Work instructions →
Every line of the following records that includes "https" should be copied.

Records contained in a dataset

__________

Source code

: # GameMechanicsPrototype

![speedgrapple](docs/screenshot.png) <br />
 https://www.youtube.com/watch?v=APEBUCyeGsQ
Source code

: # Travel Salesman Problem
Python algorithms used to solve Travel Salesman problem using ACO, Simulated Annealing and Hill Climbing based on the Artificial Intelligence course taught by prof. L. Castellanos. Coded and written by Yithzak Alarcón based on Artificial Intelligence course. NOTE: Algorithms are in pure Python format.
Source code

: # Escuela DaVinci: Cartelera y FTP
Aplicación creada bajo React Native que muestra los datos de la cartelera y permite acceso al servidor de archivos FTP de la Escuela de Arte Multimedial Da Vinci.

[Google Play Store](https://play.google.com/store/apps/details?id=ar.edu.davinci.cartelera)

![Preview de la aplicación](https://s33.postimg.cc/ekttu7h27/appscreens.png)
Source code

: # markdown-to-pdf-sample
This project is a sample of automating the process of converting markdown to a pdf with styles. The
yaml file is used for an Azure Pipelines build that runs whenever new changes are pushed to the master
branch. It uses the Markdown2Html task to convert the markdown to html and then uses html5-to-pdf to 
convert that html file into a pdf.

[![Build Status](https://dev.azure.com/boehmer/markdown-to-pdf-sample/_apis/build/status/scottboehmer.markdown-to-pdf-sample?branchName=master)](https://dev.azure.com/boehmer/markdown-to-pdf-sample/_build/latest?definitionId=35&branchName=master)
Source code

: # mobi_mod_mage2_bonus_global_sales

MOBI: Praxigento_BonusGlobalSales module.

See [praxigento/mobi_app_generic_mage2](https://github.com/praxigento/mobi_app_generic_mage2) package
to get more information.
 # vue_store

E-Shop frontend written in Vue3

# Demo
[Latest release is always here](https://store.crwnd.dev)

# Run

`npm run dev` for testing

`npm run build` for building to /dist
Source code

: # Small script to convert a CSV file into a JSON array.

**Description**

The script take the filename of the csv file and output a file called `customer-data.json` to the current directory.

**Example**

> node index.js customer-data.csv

__________

Problem solution →
 https://www.youtube.com/watch?v=APEBUCyeGsQ
[Google Play Store](https://play.google.com/store/apps/details?id=ar.edu.davinci.cartelera)
![Preview de la aplicación](https://s33.postimg.cc/ekttu7h27/appscreens.png)
[![Build Status](https://dev.azure.com/boehmer/markdown-to-pdf-sample/_apis/build/status/scottboehmer.markdown-to-pdf-sample?branchName=master)](https://dev.azure.com/boehmer/markdown-to-pdf-sample/_build/latest?definitionId=35&branchName=master)
See [praxigento/mobi_app_generic_mage2](https://github.com/praxigento/mobi_app_generic_mage2) package
[Latest release is always here](https://store.crwnd.dev)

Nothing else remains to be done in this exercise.